Watercolour: 600 x 405 mm. 2005
Collection of C & M Taylor London.
VIII SUBTITLE
Another image from the same shoot as 1415 Local, cf. below. Tomomi Kimura was the model. At some point I want to do a photo-essay for the 'Making the Pictures' section documenting the putting together of these scenes. In the film the woman is subtitled as saying to the man 'Actually we are all in the same boat'. The subtitle here in Japanese tries to convey that.
Watercolour: 600 x 360 mm. 2005
VII 1415 LOCAL
These telephones, the corded ones were the starting point for this image, how despite whatever the distance a line physically connects the callers. Mobile phones always seem somehow unreal to me. At the same time I saw Wong Kar Wai's "In the Mood for Love" and was so bowled over by the ambiance of the film, the cinematography, costumes, sets, music.

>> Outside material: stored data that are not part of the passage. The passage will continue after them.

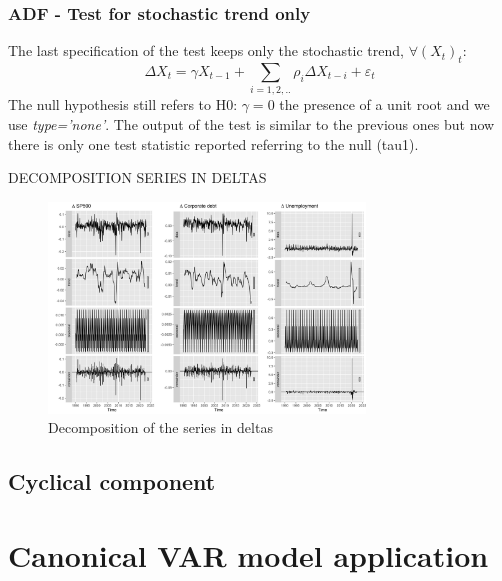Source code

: \documentclass[hidelinks,12pts]{article}
\DeclareMathOperator{\1}{\mathbbm{1}}
\begin{document}
\subsubsection{ADF - Test for stochastic trend only}
The last specification of the test keeps only the stochastic trend, $\forall (X_t)_t$: 
    \begin{equation}
        \Delta X_t = \gamma X_{t-1} +\sum_{i=1,2,..}\rho_i \Delta X_{t-i} + \varepsilon_t
    \end{equation}
The null hypothesis still refers to H0: $\gamma =0$ the presence of a unit root and we use \emph{type='none'}.
The output of the test is similar to the previous ones but now there is only one test statistic reported referring to the null (tau1).





DECOMPOSITION SERIES IN DELTAS 

\begin{figure}[h!]
    \centering
    \includegraphics[width = 0.75\textwidth]{IMAGES/decomposition_iii_deltas.png}
    \caption{Decomposition of the series in deltas}
\end{figure}

    



    \subsection{Cyclical component}






\section{Canonical VAR model application}\label{sec:var}
\end{document}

Watercolour: 600 x 377 mm. 2005
Artist's Collection.
VI WINTER - CAN YOU HEAR THE MUSIC
A chance picture taken in the same room Zabriskie Point was photographed. Also the room where I paint, sitting at the same table. A winter's day Sumie and Caspar watching the snow come down.
Watercolour: 600 x 422 mm. 2004 - 2005
Private collection, Zurich.
V ZABRISKIE POINT
I have wanted to do something along these lines ever since seeing Antonioni's film again, 25 years on from watching it as a student in the mid 1970's.
Copyright permisson on original material was not forthcoming from Warner Brothers so I decided to re-create this scene, the big dusty mauve Buick driving across Death Valley on the way to Phoenix , Sue Fox standing in for Daria Halprin.
The image is from a particular movie but for me it also re-visits a particular time, at twenty where everything lies before you. And now into middle age, I wanted the picture to speak too of such aspects as remaining undimmed and undiminished.
Watercolour: 585 x 390 mm. 2003 - 2004
Artist's collection.
IV MIRROR
Her indoors. Location: the 18th Century Music Room reassembled in the V & A Museum. It occurs to me now that this and the 3 previous paintings below, by virtue of their settings go to make up a 'Museum Quartet'. A pair of pairs also linked by their oppositions, male and female, stone and flesh, anguish and calm.
Now however it's time to leave the museum and make for Death Valley to revisit a scene from a movie made in 1970.
Artist's collection.
Watercolour: 570 x 400 mm. 2002
III 7 O'CLOCK NEWS / SILENT NIGHT
While painting 'Giant' I listened to a lot of Simon and Garfunkel amongst other stuff from the '60s and this song of the title got me interested to read about the Vietnam war. I wanted to do a picture along the same lines of the newsreader telling of a world of horror in counterpoint with the peace and love of the Christmas carol. A friend, Jane Kersel agreed to pose as the newsreader, the location was the cast court at the V & A Museum using the bas relief battle scene from a papal tomb as the backdrop. The more literal newsreader type photos were good but this chance shot seemed in the end to show less but say much more.
Watercolour: 600 x 410 mm. 2001
Private Collection, London.
II GIANT
Figures from the Pergamon altar, the belly of Apollo to the fore, part of Selene (Moon goddess) in background. Although quite a monochromatic picture there are lots of blues in there, french ultramarine, cobalt and my favourite colour pthalo blue in the coolest parts.
Watercolour: 565 x 380 mm. 2001
I CAST
The Laocoon group or rather a cast from the original, you can just see a join line on the right of the father's torso. I took the photographs and did initial drawing back in 1997 but only got around to paint in summer 2000. Further to the title, the photos came out with a distinctive cast, an eerie green due to using the wrong film for the ambient light, I was tempted to keep with that but in the end wanted a more down to earth shade to prevail.